Activity levels across Japan’s manufacturing sector continued to improve in November, albeit at a slower pace than October.
The Nikkei-Markit flash manufacturing purchasing managers index (PMI) came in at 51.1, down fractionally on the 51.4 level reported previously.
The PMI measures changes in activity levels from one month to the next. A reading above 50 indicates that they’re improving while a figure below 50 says they’re deteriorating.
Essentially, the higher the number the better.
The “flash” reading, as it is known, comes out a week ahead of the final PMI report, and captures responses from around 85-90% of all firms surveyed.
It’s a fairly good guide based on historic form.
This table from Markit shows how each of the survey’s subindices fared during the month based on responses received so far.

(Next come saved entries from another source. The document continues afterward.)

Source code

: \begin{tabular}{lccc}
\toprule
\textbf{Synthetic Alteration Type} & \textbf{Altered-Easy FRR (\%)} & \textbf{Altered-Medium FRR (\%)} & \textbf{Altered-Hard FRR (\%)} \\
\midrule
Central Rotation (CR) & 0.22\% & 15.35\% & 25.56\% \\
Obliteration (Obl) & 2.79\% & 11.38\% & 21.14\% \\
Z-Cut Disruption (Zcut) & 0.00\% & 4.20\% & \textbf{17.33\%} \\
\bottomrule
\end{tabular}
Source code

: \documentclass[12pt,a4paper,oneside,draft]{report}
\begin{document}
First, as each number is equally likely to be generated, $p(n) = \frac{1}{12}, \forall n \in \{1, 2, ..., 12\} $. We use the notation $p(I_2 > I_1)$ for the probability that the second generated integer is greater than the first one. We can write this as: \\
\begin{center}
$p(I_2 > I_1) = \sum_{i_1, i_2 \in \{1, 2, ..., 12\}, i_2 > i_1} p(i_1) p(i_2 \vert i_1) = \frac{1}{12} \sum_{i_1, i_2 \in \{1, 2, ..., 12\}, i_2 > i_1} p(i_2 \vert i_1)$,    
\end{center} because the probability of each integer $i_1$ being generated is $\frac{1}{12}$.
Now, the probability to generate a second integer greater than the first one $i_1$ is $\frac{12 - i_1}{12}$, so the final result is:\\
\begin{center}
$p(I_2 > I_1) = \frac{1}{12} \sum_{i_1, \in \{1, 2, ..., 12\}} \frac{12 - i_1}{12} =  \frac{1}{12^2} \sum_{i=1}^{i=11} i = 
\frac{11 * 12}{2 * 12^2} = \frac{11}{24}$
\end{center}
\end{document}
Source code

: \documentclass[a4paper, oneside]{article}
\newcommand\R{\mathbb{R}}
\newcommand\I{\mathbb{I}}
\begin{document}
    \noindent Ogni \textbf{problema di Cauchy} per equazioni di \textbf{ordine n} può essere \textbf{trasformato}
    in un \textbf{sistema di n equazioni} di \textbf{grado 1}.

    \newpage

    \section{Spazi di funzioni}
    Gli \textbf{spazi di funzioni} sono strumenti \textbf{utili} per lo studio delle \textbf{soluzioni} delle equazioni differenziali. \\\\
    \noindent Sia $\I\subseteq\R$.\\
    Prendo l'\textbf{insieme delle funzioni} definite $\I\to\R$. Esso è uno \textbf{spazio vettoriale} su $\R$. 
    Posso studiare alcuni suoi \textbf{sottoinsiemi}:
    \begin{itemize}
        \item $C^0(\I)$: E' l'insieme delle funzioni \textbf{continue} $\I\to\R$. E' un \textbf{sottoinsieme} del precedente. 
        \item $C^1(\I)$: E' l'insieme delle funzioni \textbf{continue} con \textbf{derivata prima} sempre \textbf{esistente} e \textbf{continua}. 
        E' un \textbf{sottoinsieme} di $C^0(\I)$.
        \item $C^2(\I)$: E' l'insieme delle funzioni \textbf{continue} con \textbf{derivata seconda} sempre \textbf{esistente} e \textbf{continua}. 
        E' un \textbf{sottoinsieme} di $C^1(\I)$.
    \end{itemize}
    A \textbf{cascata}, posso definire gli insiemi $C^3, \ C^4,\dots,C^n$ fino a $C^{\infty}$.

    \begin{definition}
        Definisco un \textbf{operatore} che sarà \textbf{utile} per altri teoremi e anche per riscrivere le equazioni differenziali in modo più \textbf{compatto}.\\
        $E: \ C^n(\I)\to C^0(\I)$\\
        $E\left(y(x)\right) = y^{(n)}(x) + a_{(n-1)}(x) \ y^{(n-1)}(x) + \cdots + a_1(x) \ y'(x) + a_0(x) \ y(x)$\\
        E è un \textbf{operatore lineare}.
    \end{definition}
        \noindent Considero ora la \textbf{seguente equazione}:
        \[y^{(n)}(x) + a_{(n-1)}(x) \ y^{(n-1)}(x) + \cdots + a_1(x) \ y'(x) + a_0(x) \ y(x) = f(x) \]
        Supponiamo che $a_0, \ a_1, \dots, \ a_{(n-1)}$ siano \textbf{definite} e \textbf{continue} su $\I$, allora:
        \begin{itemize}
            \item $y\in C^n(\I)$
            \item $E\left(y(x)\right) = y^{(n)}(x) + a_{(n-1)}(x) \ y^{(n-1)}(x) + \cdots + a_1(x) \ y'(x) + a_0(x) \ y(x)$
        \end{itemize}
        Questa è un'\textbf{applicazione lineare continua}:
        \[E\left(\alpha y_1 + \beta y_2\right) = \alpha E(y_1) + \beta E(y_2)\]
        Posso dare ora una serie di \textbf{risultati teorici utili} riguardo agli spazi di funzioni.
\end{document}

Output, new orders, new export orders and employment all increased, although at a slower pace than October.
Of importance to the Bank of Japan as it continues its battle with deflation, input prices rose while output prices, essentially the price of finished goods, remained unchanged.
There was also good news with inventories of raw materials increasing as those of finished goods fell, a sign that end demand for manufactured goods is improving.
Amy Brownbill, an economist at IHS Markit, said that improved external demand continued to underpin activity levels, leading to a fourth straight month of expansion.
“Data suggested that international demand was the key driver behind the expansion in total new sales,” she said.